On any prospect of the injury being season-ending, he said: “I don’t know, it’s a bit early to do [predictions]. Probably next week we are going to have more certainty. There is some evolution, he is doing more activity, but he is not there yet to start, to throw him on the pitch at the level that the sessions demand to compete in this league.”
Oleksandr Zinchenko, who missed Sunday’s draw with West Ham with a minor groin injury, will be tested to assess his fitness for the visit of Southampton.
Arteta confirmed Bukayo Saka would remain Arsenal’s penalty taker despite missing a crucial spot-kick in the draw at West Ham. “Yes,” he said. “If not, I will go on the pitch and throw him the ball to make sure he takes the next one.”
Arsenal’s capacity to handle a title fight has been questioned after their squandering of consecutive 2-0 leads. They switched off when well ahead at Anfield and London Stadium, counting the cost bitterly.
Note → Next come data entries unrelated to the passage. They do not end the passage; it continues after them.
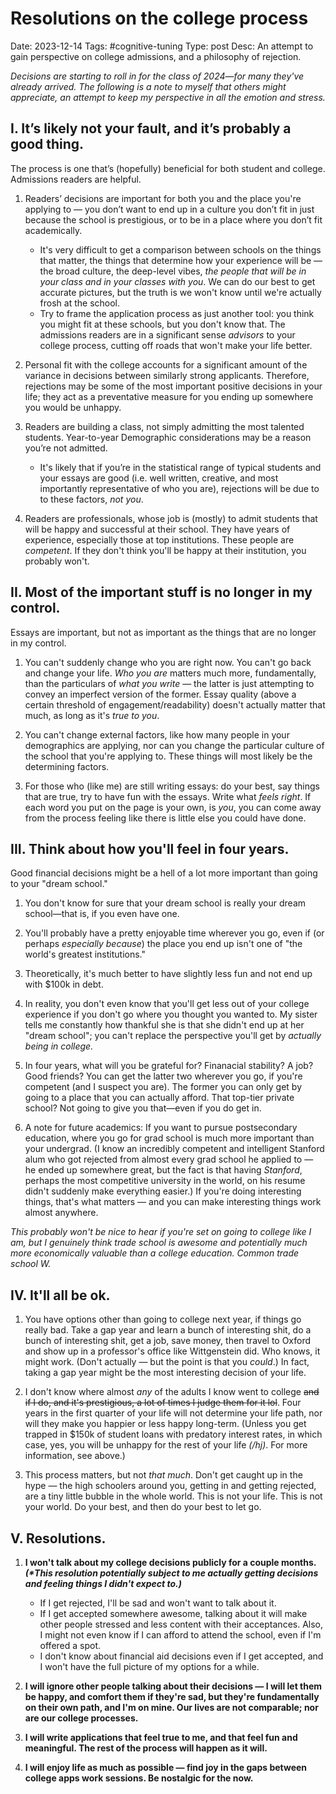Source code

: # Resolutions on the college process
Date: 2023-12-14
Tags: #cognitive-tuning
Type: post
Desc: An attempt to gain perspective on college admissions, and a philosophy of rejection. 

*Decisions are starting to roll in for the class of 2024—for many they've already arrived. The following is a note to myself that others might appreciate, an attempt to keep my perspective in all the emotion and stress.*

## I. It’s likely not your fault, and it’s probably a good thing.

The process is one that’s (hopefully) beneficial for both student and college. Admissions readers are helpful.

1. Readers’ decisions are important for both you and the place you're applying to — you don’t want to end up in a culture you don’t fit in just because the school is prestigious, or to be in a place where you don’t fit academically. 
    - It's very difficult to get a comparison between schools on the things that matter, the things that determine how your experience will be — the broad culture, the deep-level vibes, *the people that will be in your class and in your classes with you*. We can do our best to get accurate pictures, but the truth is we won't know until we're actually frosh at the school. 
    - Try to frame the application process as just another tool: you think you might fit at these schools, but you don't know that. The admissions readers are in a significant sense *advisors* to your college process, cutting off roads that won't make your life better.


2. Personal fit with the college accounts for a significant amount of the variance in decisions between similarly strong applicants. Therefore, rejections may be some of the most important positive decisions in your life; they act as a preventative measure for you ending up somewhere you would be unhappy.


3. Readers are building a class, not simply admitting the most talented students. Year-to-year Demographic considerations may be a reason you’re not admitted. 
    - It's likely that if you’re in the statistical range of typical students and your essays are good (i.e. well written, creative, and most importantly representative of who you are), rejections will be due to to these factors, *not you*.


4. Readers are professionals, whose job is (mostly) to admit students that will be happy and successful at their school. They have years of experience, especially those at top institutions. These people are *competent*. If they don't think you'll be happy at their institution, you probably won't.



## II. Most of the important stuff is no longer in my control.

Essays are important, but not as important as the things that are no longer in my control. 

1. You can't suddenly change who you are right now. You can't go back and change your life. *Who you are* matters much more, fundamentally, than the particulars of *what you write* — the latter is just attempting to convey an imperfect version of the former. Essay quality (above a certain threshold of engagement/readability) doesn't actually matter that much, as long as it's *true to you*.


2. You can't change external factors, like how many people in your demographics are applying, nor can you change the particular culture of the school that you're applying to. These things will most likely be the determining factors.


3.  For those who (like me) are still writing essays: do your best, say things that are true, try to have fun with the essays. Write what *feels right*. If each word you put on the page is your own, is *you*, you can come away from the process feeling like there is little else you could have done.

## III. Think about how you'll feel in four years. 

Good financial decisions might be a hell of a lot more important than going to your "dream school."

1. You don't know for sure that your dream school is really your dream school—that is, if you even have one. 

2. You'll probably have a pretty enjoyable time wherever you go, even if (or perhaps *especially because*) the place you end up isn't one of "the world's greatest institutions."

3. Theoretically, it's much better to have slightly less fun and not end up with $100k in debt. 

4. In reality, you don't even know that you'll get less out of your college experience if you don't go where you thought you wanted to. My sister tells me constantly how thankful she is that she didn't end up at her "dream school"; you can't replace the perspective you'll get by *actually being in college.*

5. In four years, what will you be grateful for? Finanacial stability? A job? Good friends? You can get the latter two wherever you go, if you're competent (and I suspect you are). The former you can only get by going to a place that you can actually afford. That top-tier private school? Not going to give you that—even if you do get in.

6. A note for future academics: If you want to pursue postsecondary education, where you go for grad school is much more important than your undergrad. (I know an incredibly competent and intelligent Stanford alum who got rejected from almost every grad school he applied to — he ended up somewhere great, but the fact is that having *Stanford*, perhaps the most competitive university in the world, on his resume didn't suddenly make everything easier.) If you're doing interesting things, that's what matters — and you can make interesting things work almost anywhere. 

*This probably won't be nice to hear if you're set on going to college like I am, but I genuinely think trade school is awesome and potentially much more economically valuable than a college education. Common trade school W.*

## IV. It'll all be ok. 

1. You have options other than going to college next year, if things go really bad. Take a gap year and learn a bunch of interesting shit, do a bunch of interesting shit, get a job, save money, then travel to Oxford and show up in a professor's office like Wittgenstein did. Who knows, it might work. (Don't actually — but the point is that you *could*.) In fact, taking a gap year might be the most interesting decision of your life. 

2. I don't know where almost *any* of the adults I know went to college ~~and if I do, and it's prestigious, a lot of times I judge them for it lol~~. Four years in the first quarter of your life will not determine your life path, nor will they make you happier or less happy long-term. (Unless you get trapped in $150k of student loans with predatory interest rates, in which case, yes, you will be unhappy for the rest of your life *(/hj)*. For more information, see above.)

3. This process matters, but not *that much*. Don't get caught up in the hype — the high schoolers around you, getting in and getting rejected, are a tiny little bubble in the whole world. This is not your life. This is not your world. Do your best, and then do your best to let go. 

## V. Resolutions. 

1. **I won't talk about my college decisions publicly for a couple months. *(\*This resolution potentially subject to me actually getting decisions and feeling things I didn't expect to.)***
    - If I get rejected, I'll be sad and won't want to talk about it. 
    - If I get accepted somewhere awesome, talking about it will make other people stressed and less content with their acceptances. Also, I might not even know if I can afford to attend the school, even if I'm offered a spot.
    - I don't know about financial aid decisions even if I get accepted, and I won't have the full picture of my options for a while. 


2. **I will ignore other people talking about their decisions — I will let them be happy, and comfort them if they're sad, but they're fundamentally on their own path, and I'm on mine. Our lives are not comparable; nor are our college processes.**

3. **I will write applications that feel true to me, and that feel fun and meaningful. The rest of the process will happen as it will.**

4. **I will enjoy life as much as possible — find joy in the gaps between college apps work sessions. Be nostalgic for the now.**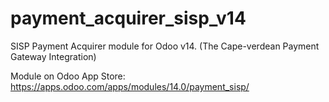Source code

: # payment_acquirer_sisp_v14
SISP Payment Acquirer module for Odoo v14. (The Cape-verdean Payment Gateway Integration)

Module on Odoo App Store: https://apps.odoo.com/apps/modules/14.0/payment_sisp/ 
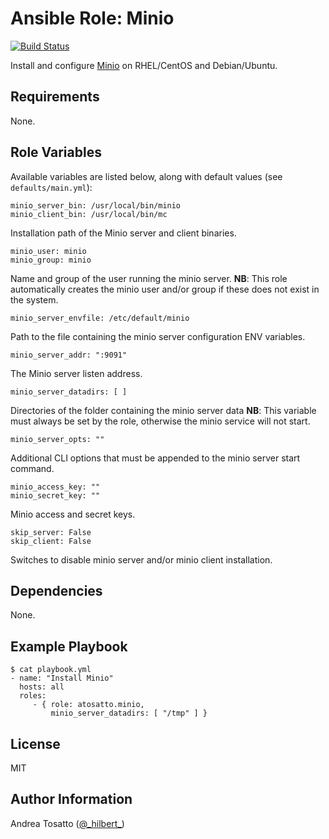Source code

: Ansible Role: Minio
===================

[![Build Status](https://travis-ci.org/atosatto/ansible-minio.svg?branch=master)](https://travis-ci.org/atosatto/ansible-minio)

Install and configure [Minio](https://minio.io/) on RHEL/CentOS and Debian/Ubuntu.

Requirements
------------

None.

Role Variables
--------------

Available variables are listed below, along with default values (see `defaults/main.yml`):

    minio_server_bin: /usr/local/bin/minio
    minio_client_bin: /usr/local/bin/mc

Installation path of the Minio server and client binaries.

    minio_user: minio
    minio_group: minio

Name and group of the user running the minio server.
**NB**: This role automatically creates the minio user and/or group if these does not exist in the system.

    minio_server_envfile: /etc/default/minio

Path to the file containing the minio server configuration ENV variables.

    minio_server_addr: ":9091"

The Minio server listen address.

    minio_server_datadirs: [ ]

Directories of the folder containing the minio server data
**NB**: This variable must always be set by the role, otherwise the minio service will not start.

    minio_server_opts: ""

Additional CLI options that must be appended to the minio server start command.

    minio_access_key: ""
    minio_secret_key: ""

Minio access and secret keys.

    skip_server: False
    skip_client: False

Switches to disable minio server and/or minio client installation.

Dependencies
------------

None.

Example Playbook
----------------

    $ cat playbook.yml
    - name: "Install Minio"
      hosts: all
      roles:
         - { role: atosatto.minio,
             minio_server_datadirs: [ "/tmp" ] }

License
-------

MIT

Author Information
------------------

Andrea Tosatto ([@\_hilbert\_](https://twitter.com/_hilbert_))
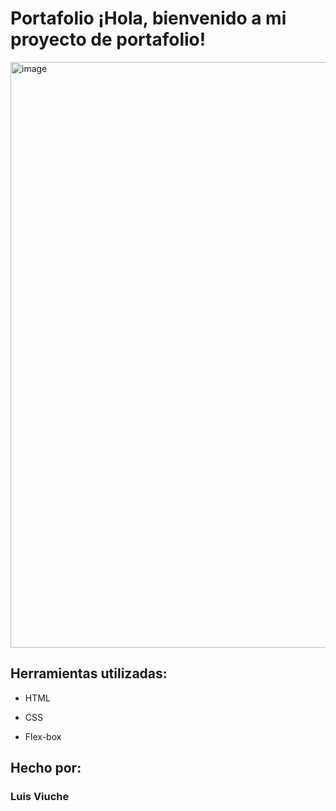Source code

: # Portafolio ¡Hola, bienvenido a mi proyecto de portafolio!

<img width="1412" height="937" alt="image" src="https://github.com/user-attachments/assets/5d700ec8-86d4-4dd8-90f1-68bfe746fe8a" />

## Herramientas utilizadas:

* HTML

* CSS

* Flex-box

## Hecho por:

### Luis Viuche
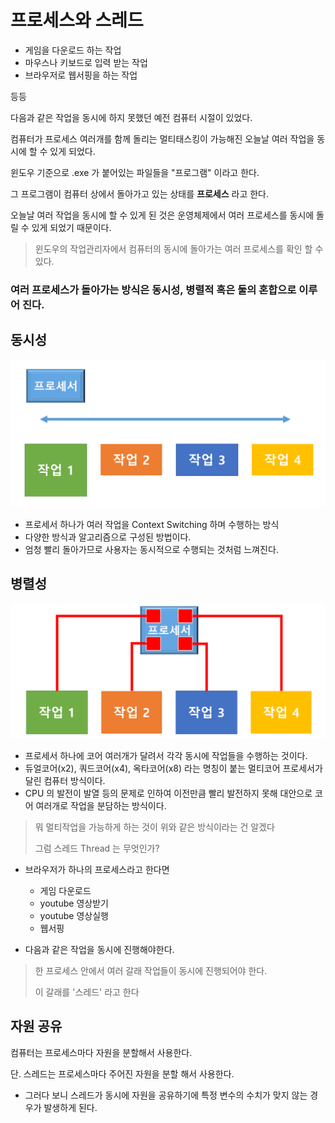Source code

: # 프로세스와 스레드



- 게임을 다운로드 하는 작업
- 마우스나 키보드로 입력 받는 작업
- 브라우저로 웹서핑을 하는 작업

등등



다음과 같은 작업을 동시에 하지 못했던 예전 컴퓨터 시절이 있었다.

컴퓨터가 프로세스 여러개를 함께 돌리는 멀티태스킹이 가능해진 오늘날 여러 작업을 동시에 할 수 있게 되었다. 



윈도우 기준으로 .exe 가 붙어있는 파일들을 "프로그램" 이라고 한다. 

그 프로그램이 컴퓨터 상에서 돌아가고 있는 상태를 **프로세스** 라고 한다. 



오늘날 여러 작업을 동시에 할 수 있게 된 것은 운영체제에서 여러 프로세스를 동시에 돌릴 수 있게 되었기 때문이다. 

> 윈도우의 작업관리자에서 컴퓨터의 동시에 돌아가는 여러 프로세스를 확인 할 수 있다. 



### 여러 프로세스가 돌아가는 방식은 동시성, 병렬적 혹은 둘의 혼합으로 이루어 진다. 



## 동시성

![](./image/thread.png)

- 프로세서 하나가 여러 작업을 Context Switching 하며 수행하는 방식
- 다양한 방식과 알고리즘으로 구성된 방법이다.
- 엄청 빨리 돌아가므로 사용자는 동시적으로 수행되는 것처럼 느껴진다.





## 병렬성

![](./image/thread2.png)

- 프로세서 하나에 코어 여러개가 달려서 각각 동시에 작업들을 수행하는 것이다. 
- 듀얼코어(x2), 쿼드코어(x4), 옥타코어(x8) 라는 명칭이 붙는 멀티코어 프로세서가 달린 컴퓨터 방식이다. 
- CPU 의 발전이 발열 등의 문제로 인하여 이전만큼 빨리 발전하지 못해 대안으로 코어 여러개로 작업을 분담하는 방식이다. 



> 뭐 멀티작업을 가능하게 하는 것이 위와 같은 방식이라는 건 알겠다
>
> 그럼 스레드 Thread 는 무엇인가?

- 브라우저가 하나의 프로세스라고 한다면
  - 게임 다운로드
  - youtube 영상받기
  - youtube 영상실행
  - 웹서핑

- 다음과 같은 작업을 동시에 진행해야한다. 

> 한 프로세스 안에서 여러 갈래 작업들이 동시에 진행되어야 한다. 
>
> 이 갈래를 '스레드' 라고 한다



## 자원 공유

컴퓨터는 프로세스마다 자원을 분할해서 사용한다. 

단. 스레드는 프로세스마다 주어진 자원을 분할 해서 사용한다. 

- 그러다 보니 스레드가 동시에 자원을 공유하기에 특정 변수의 수치가 맞지 않는 경우가 발생하게 된다. 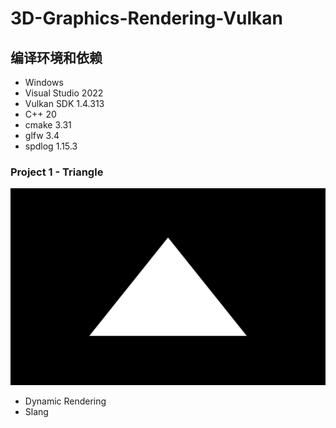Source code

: # 3D-Graphics-Rendering-Vulkan

## 编译环境和依赖
* Windows
* Visual Studio 2022
* Vulkan SDK 1.4.313
* C++ 20
* cmake 3.31
* glfw 3.4
* spdlog 1.15.3

### Project 1 - Triangle
![](https://github.com/jgw2000/3D-Graphics-Rendering-Vulkan/blob/main/project1/triangle.png)

* Dynamic Rendering
* Slang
Arteta believes the visit of bottom-placed Southampton will serve as a reset and has noticed a desire to put things right in this week’s training. “I see a sense of revenge and determination to get even better, and that it’s not enough, and you have to tweak it and demand more and more of each other,” he said.
“We have to be perfectionists but at the same time we have to play with that flow. We are really good when we play with that energy and flow and don’t think about the results.”
He explained the team had gathered this week and shown the hunger he expects. “[They showed it in] the way they talked, the way they communicated in the meetings we had,” he said. “The discussions to understand how we move forward after that. It was all the right answers: they were very clear on what we want, how we’re going to do it and why it’s taken us all the way here.”
Arteta emphasised that the rear-view threat of City, who are four points behind Arsenal with a game in hand and that crucial home meeting in store, is not informing his side’s approach. “I don’t know,” he said when asked how it felt to be hunted rather than, as City often were during his time as a coach there, the hunter. “We are not looking behind our shoulders. What we do is look forward, look in our lane and [at] what we can do.”